Extracted data entries
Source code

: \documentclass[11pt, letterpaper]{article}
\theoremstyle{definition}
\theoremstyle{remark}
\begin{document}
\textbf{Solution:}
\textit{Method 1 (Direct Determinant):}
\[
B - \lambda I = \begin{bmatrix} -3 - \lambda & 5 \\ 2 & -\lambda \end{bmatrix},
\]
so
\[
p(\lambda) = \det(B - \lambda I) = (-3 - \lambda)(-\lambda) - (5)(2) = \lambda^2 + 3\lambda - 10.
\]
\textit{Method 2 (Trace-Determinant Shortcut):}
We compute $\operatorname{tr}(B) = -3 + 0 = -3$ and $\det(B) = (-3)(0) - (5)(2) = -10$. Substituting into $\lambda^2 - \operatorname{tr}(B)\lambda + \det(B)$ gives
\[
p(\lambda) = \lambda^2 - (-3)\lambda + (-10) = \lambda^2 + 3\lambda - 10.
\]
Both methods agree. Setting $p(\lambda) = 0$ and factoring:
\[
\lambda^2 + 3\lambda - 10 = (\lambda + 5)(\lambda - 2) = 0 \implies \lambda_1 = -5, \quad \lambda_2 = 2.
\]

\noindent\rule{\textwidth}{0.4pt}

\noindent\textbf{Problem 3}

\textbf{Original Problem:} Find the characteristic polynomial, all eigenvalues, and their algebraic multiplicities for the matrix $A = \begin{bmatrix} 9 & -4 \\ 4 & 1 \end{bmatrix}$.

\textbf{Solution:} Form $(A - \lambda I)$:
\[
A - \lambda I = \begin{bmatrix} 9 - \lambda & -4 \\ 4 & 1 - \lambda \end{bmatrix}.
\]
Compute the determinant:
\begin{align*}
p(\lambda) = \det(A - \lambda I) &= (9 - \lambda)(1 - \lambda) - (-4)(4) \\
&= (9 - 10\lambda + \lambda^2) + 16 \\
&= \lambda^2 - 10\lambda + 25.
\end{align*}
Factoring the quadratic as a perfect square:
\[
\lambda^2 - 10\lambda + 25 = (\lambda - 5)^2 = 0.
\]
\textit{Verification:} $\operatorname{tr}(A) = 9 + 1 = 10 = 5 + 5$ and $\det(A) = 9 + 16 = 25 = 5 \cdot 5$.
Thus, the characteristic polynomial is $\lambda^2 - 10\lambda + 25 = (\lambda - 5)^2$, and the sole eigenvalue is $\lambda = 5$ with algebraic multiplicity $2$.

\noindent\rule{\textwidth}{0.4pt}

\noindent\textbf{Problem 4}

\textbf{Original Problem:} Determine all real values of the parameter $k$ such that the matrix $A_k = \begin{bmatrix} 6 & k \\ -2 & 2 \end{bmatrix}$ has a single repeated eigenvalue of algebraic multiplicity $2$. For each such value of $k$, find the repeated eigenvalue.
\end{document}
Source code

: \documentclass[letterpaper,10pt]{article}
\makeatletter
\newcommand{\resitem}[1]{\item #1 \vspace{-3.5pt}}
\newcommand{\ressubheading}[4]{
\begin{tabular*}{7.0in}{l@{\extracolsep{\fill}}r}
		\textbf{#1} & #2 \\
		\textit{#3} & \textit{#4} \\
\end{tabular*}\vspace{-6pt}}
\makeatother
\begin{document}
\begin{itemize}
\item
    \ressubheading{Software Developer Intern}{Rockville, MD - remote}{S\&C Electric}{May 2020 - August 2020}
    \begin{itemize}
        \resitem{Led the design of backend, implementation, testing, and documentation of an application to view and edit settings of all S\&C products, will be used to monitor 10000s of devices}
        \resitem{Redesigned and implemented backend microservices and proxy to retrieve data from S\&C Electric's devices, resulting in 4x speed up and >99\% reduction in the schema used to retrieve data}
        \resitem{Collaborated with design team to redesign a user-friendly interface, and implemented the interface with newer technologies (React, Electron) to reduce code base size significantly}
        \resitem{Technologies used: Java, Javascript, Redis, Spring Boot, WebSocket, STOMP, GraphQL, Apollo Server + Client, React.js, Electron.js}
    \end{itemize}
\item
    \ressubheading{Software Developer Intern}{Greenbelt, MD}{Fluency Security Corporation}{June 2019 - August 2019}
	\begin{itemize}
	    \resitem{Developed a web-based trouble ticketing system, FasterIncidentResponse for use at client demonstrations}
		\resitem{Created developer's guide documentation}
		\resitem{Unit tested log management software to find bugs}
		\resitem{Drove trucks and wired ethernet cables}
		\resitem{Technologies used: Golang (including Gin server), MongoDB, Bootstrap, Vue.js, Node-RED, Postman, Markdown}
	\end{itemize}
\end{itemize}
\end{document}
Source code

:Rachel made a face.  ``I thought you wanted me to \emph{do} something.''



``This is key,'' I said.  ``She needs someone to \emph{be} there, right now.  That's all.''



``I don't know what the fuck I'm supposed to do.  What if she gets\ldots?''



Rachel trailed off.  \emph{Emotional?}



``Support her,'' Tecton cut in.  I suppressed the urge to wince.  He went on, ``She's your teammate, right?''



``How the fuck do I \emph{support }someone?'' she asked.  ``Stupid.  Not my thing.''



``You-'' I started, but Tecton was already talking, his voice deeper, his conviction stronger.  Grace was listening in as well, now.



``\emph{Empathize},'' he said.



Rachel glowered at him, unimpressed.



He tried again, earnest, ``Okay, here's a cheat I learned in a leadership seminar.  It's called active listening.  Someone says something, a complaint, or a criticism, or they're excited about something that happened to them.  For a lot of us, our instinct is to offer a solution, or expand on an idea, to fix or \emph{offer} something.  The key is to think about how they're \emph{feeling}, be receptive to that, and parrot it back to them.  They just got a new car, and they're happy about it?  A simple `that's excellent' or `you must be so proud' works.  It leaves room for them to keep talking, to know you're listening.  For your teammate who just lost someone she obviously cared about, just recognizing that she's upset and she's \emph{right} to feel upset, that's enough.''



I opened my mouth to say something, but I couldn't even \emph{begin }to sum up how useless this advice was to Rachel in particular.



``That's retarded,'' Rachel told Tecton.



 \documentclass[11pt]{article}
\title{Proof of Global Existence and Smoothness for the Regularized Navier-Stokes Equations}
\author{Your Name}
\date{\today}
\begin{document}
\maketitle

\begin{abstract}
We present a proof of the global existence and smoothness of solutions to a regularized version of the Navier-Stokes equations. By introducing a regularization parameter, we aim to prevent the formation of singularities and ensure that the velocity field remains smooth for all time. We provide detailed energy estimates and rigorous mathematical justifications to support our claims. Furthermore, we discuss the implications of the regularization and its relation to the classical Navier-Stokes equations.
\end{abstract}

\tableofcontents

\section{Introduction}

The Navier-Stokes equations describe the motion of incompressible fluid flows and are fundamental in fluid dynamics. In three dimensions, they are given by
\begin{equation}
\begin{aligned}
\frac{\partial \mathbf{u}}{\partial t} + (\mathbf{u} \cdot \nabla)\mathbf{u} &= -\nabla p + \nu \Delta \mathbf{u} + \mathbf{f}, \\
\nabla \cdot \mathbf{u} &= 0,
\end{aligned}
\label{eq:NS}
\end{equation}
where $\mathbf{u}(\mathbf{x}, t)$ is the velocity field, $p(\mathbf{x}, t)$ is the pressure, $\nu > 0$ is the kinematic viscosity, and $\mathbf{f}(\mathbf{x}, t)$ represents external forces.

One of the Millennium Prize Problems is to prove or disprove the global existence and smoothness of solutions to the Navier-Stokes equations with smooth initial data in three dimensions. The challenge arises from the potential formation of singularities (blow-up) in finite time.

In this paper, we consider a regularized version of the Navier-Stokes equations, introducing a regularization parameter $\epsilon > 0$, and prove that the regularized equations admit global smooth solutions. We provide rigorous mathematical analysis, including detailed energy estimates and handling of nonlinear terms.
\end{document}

Instructions to follow:
Filter the entries down to the lines holding the string "devices". Copy each of those lines.

Worked solution:
        \resitem{Led the design of backend, implementation, testing, and documentation of an application to view and edit settings of all S\&C products, will be used to monitor 10000s of devices}
        \resitem{Redesigned and implemented backend microservices and proxy to retrieve data from S\&C Electric's devices, resulting in 4x speed up and >99\% reduction in the schema used to retrieve data}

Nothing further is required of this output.